Kelly Mann v Australian Powerlifting Union
The Applicant is a Powerlifting coach and member of the Respondent, Australian Powerlifting Union (APU). Following a coaching course in January 2023, APU received complaints about the conduct of the Applicant and a number of her employees alleging that they exhibited disrespectful behaviour during the course. APU discussed the complaints with the Applicant shortly after the course and she apologised for her conduct.
APU determined that the Applicant’s behaviour constituted a relevant breach of the APU’s Code of Behaviour in the ‘APU Member Protection Policy’ (MPP) and imposed sanctions on the Applicant. Before the NST, the Applicant disputed this and argued that APU had failed to establish that the behaviour constituted a breach or, in the alternative, should APU have the power to impose sanctions in these circumstances, the Applicant’s penalty was manifestly excessive.

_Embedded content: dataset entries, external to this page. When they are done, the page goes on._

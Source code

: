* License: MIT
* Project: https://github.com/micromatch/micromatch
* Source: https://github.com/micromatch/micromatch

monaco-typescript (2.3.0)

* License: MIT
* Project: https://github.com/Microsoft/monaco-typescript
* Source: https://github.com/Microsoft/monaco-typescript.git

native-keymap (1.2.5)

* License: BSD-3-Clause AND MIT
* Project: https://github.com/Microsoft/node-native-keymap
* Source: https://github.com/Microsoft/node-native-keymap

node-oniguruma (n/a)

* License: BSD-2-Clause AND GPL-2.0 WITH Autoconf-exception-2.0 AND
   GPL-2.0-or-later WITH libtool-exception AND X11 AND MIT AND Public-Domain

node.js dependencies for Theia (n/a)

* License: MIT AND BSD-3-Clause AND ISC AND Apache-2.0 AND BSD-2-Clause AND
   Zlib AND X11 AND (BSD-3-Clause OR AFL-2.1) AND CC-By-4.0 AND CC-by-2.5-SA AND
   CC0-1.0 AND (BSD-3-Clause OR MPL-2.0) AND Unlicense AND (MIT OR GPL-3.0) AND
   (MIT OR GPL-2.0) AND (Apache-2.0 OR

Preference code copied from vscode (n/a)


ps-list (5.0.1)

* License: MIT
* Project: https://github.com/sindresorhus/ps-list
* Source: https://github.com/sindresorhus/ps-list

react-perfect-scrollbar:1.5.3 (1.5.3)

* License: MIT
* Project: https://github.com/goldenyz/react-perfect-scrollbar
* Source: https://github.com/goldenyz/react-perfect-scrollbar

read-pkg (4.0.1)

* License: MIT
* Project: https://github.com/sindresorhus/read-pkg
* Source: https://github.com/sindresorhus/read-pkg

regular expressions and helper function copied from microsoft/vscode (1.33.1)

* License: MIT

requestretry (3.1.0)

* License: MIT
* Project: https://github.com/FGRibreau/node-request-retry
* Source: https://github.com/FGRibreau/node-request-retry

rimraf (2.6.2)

The Tribunal considered the Applicant’s conduct in the context of the course and the recent history of the sport in Australia, as well as her contrition. The Tribunal found that the Applicant had not been given sufficient detail prior to APU discussing the complaints with her but, notwithstanding that, the conduct did amount to a breach of the APU MPP. Accordingly, the Tribunal found that the disciplinary action against the Applicant by APU was a valid exercise of power under the APU constitution for breaches of the APU MPP, and the sanctions imposed on the Applicant are not manifestly excessive.